Where do you get elitism from? No one has ever said that people should have new/high end systems and AVX as a requirement does not mean that.
Then it’s a good thing that AVX has been in CPUs for over a decade so people can continue to use old systems or buy used stuff.
Once again, I’m not seeing elitism on my side so much as ignorance (seemingly willful at this point) on the other side.
Again, you don’t have to. If you don’t have enough understanding of the topic to make accurate points about it, maybe you should spend more time learning about it before commenting.
Yes, and all the mainline chipsets have had AVX for nearly a decade.

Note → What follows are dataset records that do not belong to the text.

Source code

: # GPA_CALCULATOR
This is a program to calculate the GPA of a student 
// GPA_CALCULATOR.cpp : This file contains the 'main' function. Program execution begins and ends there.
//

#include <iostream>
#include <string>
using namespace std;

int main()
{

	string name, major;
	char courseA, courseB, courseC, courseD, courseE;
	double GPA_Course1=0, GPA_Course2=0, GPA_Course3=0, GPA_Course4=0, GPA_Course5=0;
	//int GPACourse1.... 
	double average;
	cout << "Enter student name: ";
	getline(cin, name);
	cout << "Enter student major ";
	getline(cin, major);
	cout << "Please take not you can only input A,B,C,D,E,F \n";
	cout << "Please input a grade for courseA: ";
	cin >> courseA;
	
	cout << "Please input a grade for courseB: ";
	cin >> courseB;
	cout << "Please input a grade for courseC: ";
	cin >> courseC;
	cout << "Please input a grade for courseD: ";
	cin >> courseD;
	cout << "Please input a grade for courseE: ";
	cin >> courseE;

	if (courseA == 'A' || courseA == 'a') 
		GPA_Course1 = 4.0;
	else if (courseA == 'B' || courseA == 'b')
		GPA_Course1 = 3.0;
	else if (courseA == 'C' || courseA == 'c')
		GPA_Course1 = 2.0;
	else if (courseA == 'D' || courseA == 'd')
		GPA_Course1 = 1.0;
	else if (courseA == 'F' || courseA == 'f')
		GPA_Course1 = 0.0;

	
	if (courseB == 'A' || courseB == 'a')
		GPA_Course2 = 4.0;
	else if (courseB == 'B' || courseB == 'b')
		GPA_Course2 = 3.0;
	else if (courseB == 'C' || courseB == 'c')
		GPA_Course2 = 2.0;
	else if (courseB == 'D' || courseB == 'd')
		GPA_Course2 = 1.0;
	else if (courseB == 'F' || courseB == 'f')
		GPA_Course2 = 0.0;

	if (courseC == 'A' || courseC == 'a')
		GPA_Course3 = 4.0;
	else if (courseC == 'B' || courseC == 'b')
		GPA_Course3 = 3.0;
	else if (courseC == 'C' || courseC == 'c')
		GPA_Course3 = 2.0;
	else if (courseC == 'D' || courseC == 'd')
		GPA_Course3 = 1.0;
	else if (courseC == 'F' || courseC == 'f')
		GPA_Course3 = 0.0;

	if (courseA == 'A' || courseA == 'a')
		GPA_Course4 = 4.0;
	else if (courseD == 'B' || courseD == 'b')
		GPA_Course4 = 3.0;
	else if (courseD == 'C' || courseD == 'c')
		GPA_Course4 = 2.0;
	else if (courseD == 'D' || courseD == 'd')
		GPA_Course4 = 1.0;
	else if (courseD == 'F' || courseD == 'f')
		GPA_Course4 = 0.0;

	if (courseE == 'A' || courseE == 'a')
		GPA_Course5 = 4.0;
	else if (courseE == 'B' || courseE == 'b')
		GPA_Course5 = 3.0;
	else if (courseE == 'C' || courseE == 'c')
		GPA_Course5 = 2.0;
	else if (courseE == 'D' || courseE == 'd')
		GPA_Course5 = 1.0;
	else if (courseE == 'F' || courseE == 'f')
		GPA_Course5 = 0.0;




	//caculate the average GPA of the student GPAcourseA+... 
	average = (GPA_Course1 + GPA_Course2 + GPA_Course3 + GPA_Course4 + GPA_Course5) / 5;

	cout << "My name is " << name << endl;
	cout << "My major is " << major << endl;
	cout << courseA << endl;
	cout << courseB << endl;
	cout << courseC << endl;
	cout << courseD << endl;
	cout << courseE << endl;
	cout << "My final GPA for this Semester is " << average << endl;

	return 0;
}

To get one without it you really have to be going out of your way to find it with the knowledge that by excluding it you can get a higher clock speed for a lower price.
No, the fact that there is a workaround that one person has said works for them shows that some chips can handle the workload without the AVX instructions, but we don’t have any actual data on what kind of impact it has (particularly on min spec systems, where it actually matters).
Yes, it is great that there is a workaround. Unless there’s some evidence that dropping AVX support wouldn’t hurt users in the min spec range, you’re unlikely to see multiple clients created when the only people who don’t have AVX support are intentionally going out of their way to avoid it.
Again, you don’t need a new or high-end system to have this support; you just have to have purchased a system with any mainline CPU in the last decade or so.
Making the choice to buy hardware that is missing hardware level functionality is always a risk, whether it’s the CPU instruction set or the DirectX support.